Entries taken from a collection:
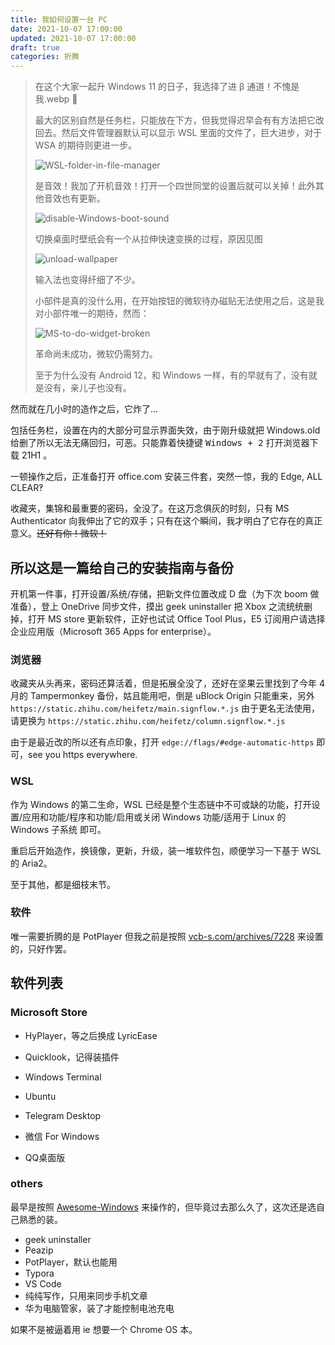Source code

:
 ```yaml
---
title: 我如何设置一台 PC
date: 2021-10-07 17:00:00
updated: 2021-10-07 17:00:00
draft: true
categories: 折腾
---
```


> 在这个大家一起升 Windows 11 的日子，我选择了进 β 通道！不愧是我.webp :triangular_flag_on_post:<!--more-->
>
> 最大的区别自然是任务栏，只能放在下方，但我觉得迟早会有有方法把它改回去。然后文件管理器默认可以显示 WSL 里面的文件了，巨大进步，对于 WSA 的期待则更进一步。
>
> ![WSL-folder-in-file-manager](../../images/set-a-pc/wsl-folder-in-file-manager.webp)
>
> 是音效！我加了开机音效！打开一个四世同堂的设置后就可以关掉！此外其他音效也有更新。
>
> ![disable-Windows-boot-sound](../../images/set-a-pc/disable-Windows-boot-sound.webp)
>
> 切换桌面时壁纸会有一个从拉伸快速变换的过程，原因见图
>
> ![unload-wallpaper](../../images/set-a-pc/unload-wallpaper.webp)
>
> 输入法也变得纤细了不少。
>
> 小部件是真的没什么用，在开始按钮的微软待办磁贴无法使用之后，这是我对小部件唯一的期待，然而：
>
> ![MS-to-do-widget-broken](../../images/set-a-pc/ms-to-do-widget-broken.webp)
>
> 革命尚未成功，微软仍需努力。
>
> 至于为什么没有 Android 12，和 Windows 一样，有的早就有了，没有就是没有，亲儿子也没有。

然而就在几小时的造作之后，它炸了…

包括任务栏，设置在内的大部分可显示界面失效，由于刚升级就把 Windows.old 给删了所以无法无痛回归，可恶。只能靠着快捷键 <kbd><kbd>Windows</kbd> + <kbd>2</kbd></kbd> 打开浏览器下载 21H1 。

一顿操作之后，正准备打开 office.com 安装三件套，突然一惊，我的 Edge, ALL CLEAR‽

收藏夹，集锦和最重要的密码，全没了。在这万念俱灰的时刻，只有 MS Authenticator 向我伸出了它的双手；只有在这个瞬间，我才明白了它存在的真正意义。~~还好有你！微软！~~

## 所以这是一篇给自己的安装指南与备份

开机第一件事，打开设置/系统/存储，把新文件位置改成 D 盘（为下次 boom 做准备），登上 OneDrive 同步文件，摸出 geek uninstaller 把 Xbox 之流统统删掉，打开 MS store 更新软件，正好也试试 Office Tool Plus，E5 订阅用户请选择企业应用版（Microsoft 365 Apps for enterprise）。

### 浏览器

收藏夹从头再来，密码还算活着，但是拓展全没了，还好在坚果云里找到了今年 4 月的 Tampermonkey 备份，姑且能用吧，倒是 uBlock Origin 只能重来，另外 `https://static.zhihu.com/heifetz/main.signflow.*.js` 由于更名无法使用，请更换为 `https://static.zhihu.com/heifetz/column.signflow.*.js`

由于是最近改的所以还有点印象，打开 `edge://flags/#edge-automatic-https` 即可，see you https everywhere.

### WSL

作为 Windows 的第二生命，WSL 已经是整个生态链中不可或缺的功能，打开设置/应用和功能/程序和功能/启用或关闭 Windows 功能/适用于 Linux 的 Windows 子系统 即可。

重启后开始造作，换镜像，更新，升级，装一堆软件包，顺便学习一下基于 WSL 的 Aria2。

至于其他，都是细枝末节。

### 软件

唯一需要折腾的是 PotPlayer 但我之前是按照 [vcb-s.com/archives/7228](https://vcb-s.com/archives/7228) 来设置的，只好作罢。

## 软件列表

### Microsoft Store

* HyPlayer，等之后换成 LyricEase

* Quicklook，记得装插件

* Windows Terminal

* Ubuntu

* Telegram Desktop

* 微信 For Windows

* QQ桌面版

### others

最早是按照 [Awesome-Windows](https://github.com/Awesome-Windows/Awesome) 来操作的，但毕竟过去那么久了，这次还是选自己熟悉的装。

* geek uninstaller
* Peazip
* PotPlayer，默认也能用
* Typora
* VS Code
* 纯纯写作，只用来同步手机文章
* 华为电脑管家，装了才能控制电池充电

如果不是被逼着用 ie 想要一个 Chrome OS 本。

**To do:** Which lines of the data above contain the string "Microsoft"? Copy each of them.

**Exercise output:**
开机第一件事，打开设置/系统/存储，把新文件位置改成 D 盘（为下次 boom 做准备），登上 OneDrive 同步文件，摸出 geek uninstaller 把 Xbox 之流统统删掉，打开 MS store 更新软件，正好也试试 Office Tool Plus，E5 订阅用户请选择企业应用版（Microsoft 365 Apps for enterprise）。
### Microsoft Store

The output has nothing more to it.